I skipped over a scene at the hospital on purpose. Maggie decides to induce labor and deliver her stillborn baby. She and Aaron decide to take photos of their baby and WITH their baby. That is what Hanish and his wife had done as well.
Hanish initially thought that idea was also “macabre” but then changed his mind. “We took some photos,” he told Battaglio. “And one of the most cherished things that we have is this one photo that we have of our son.”
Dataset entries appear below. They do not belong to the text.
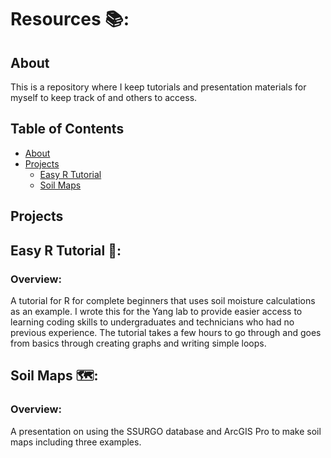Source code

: # Resources 📚:

## About

This is a repository where I keep tutorials and presentation materials for myself to keep track of and others to access. 

## Table of Contents 

- [About](#about)
- [Projects](#projects)
  * [Easy R Tutorial](#easy_r_tutorial)
  * [Soil Maps](#soil_maps)


## Projects

## Easy R Tutorial 📝:

### Overview: 

A tutorial for R for complete beginners that uses soil moisture calculations as an example. I wrote this for the Yang lab to provide easier access to learning coding skills to undergraduates and technicians who had no previous experience. The tutorial takes a few hours to go through and goes from basics through creating graphs and writing simple loops.  


## Soil Maps 🗺️:

### Overview: 

A presentation on using the SSURGO database and ArcGIS Pro to make soil maps including three examples.   

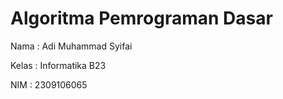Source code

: # Algoritma Pemrograman Dasar

Nama : Adi Muhammad Syifai

Kelas : Informatika B23

NIM : 2309106065
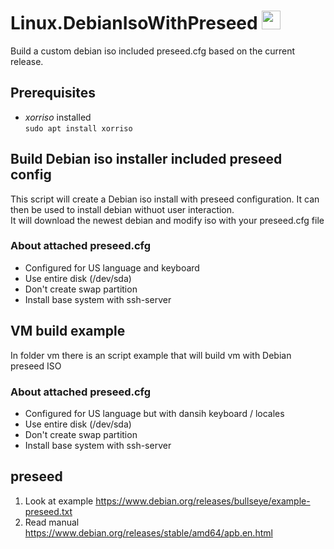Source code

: # Linux.DebianIsoWithPreseed <img src="https://avatars.githubusercontent.com/u/74443654?s=400&u=482bac7c18c999bfbca7a851489ebbc75cc5e8d0&v=4" width="30" height="30">
Build a custom debian iso included preseed.cfg based on the current release.

## Prerequisites
* *xorriso* installed \
  `sudo apt install xorriso`

## Build Debian iso installer included preseed config
This script will create a Debian iso install with preseed configuration. It can then be used to install debian withuot user interaction.  
It will download the newest debian and modify iso with your preseed.cfg file

### About attached preseed.cfg
* Configured for US language and keyboard 
* Use entire disk (/dev/sda)
* Don't create swap partition
* Install base system with ssh-server

## VM build example
In folder vm there is an script example that will build vm with Debian preseed ISO

### About attached preseed.cfg
* Configured for US language but with dansih keyboard / locales
* Use entire disk (/dev/sda)
* Don't create swap partition
* Install base system with ssh-server

## preseed
1. Look at example https://www.debian.org/releases/bullseye/example-preseed.txt
2. Read manual https://www.debian.org/releases/stable/amd64/apb.en.html
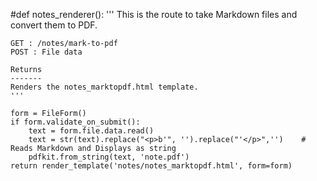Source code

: #def notes_renderer():
    '''
    This is the route to take Markdown files and convert them to PDF.

    GET : /notes/mark-to-pdf
    POST : File data

    Returns
    -------
    Renders the notes_marktopdf.html template.
    '''

    form = FileForm()
    if form.validate_on_submit():
        text = form.file.data.read()
        text = str(text).replace("<p>b'", '').replace("'</p>",'')    # Reads Markdown and Displays as string
        pdfkit.from_string(text, 'note.pdf')
    return render_template('notes/notes_marktopdf.html', form=form)
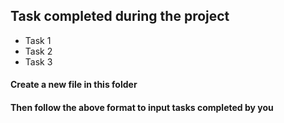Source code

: ## Task completed during the project

- Task 1
- Task 2 
- Task 3


#### Create a new file in this folder
#### Then follow the above format to input tasks completed by you 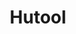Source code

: ---
title: "Hutool"
description: "A set of tools that keep Java sweet"
subDesc: "A set of tools that keep Java sweet"
feature1Img: ""
feature1Title: ""
feature1Desc: ""
feature2Img: ""
feature2Title: ""
feature2Desc: ""
feature3Img: ""
feature3Title: ""
feature3Desc: ""
feature4Img: ""
feature4Title: ""
feature4Desc: ""
feature5Img: ""
feature5Title: ""
feature5Desc: ""
feature6Img: ""
feature6Title: ""
feature6Desc: ""
startUp: "Start up"
link: "https://hutool.cn/"
github: "https://github.com/dromara/hutool"
gitee: "https://gitee.com/dromara/hutool"
level: "tool"
weight: 5
icon: "/img/logo/hutool.jpg"
showIntroduce: false
showFeature: false
---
Battaglio says Hanish hopes the movie “will bring greater understanding to parents of stillborn children and perhaps some solace to those who have lived through such a tragedy.” He said he is prepared to become a spokesperson “on an issue many find too wrenching to share.”
“I had friends tell me I was crazy — they said ‘you shouldn’t be doing this. You had a career doing commercials and now you’re writing the saddest movie ever,’” he says.

But while the subject is terribly sad—few things are worse than losing a baby so close to birth—“Return to Zero” also reminds us of the importance of community, of people who’ve gone through tragedies being able to share their experiences, especially the pain and heartache.
Dr. Holden deftly walks around Maggie’s determination to have her second baby, never hinting that there could/should be any other decision, even though she and Aaron are about to divorce. Maggie’s decision not to abort no doubt will annoy the usual suspects who would tell her she is foolish.
But that baby not only restores their marriage, it teaches her husband that he has no more important role than being a husband and father, which angers his own father to whom the only thing that matters in life is work. And pro-lifers will notice (where others might not) that when the occasion arises, Maggie reminds people that this is her second baby.

A beautiful, touching movie about the value of unborn life, “Return to Zero” reminds us that even the little ones who are lost along the way are precious, invaluable, and members of our family.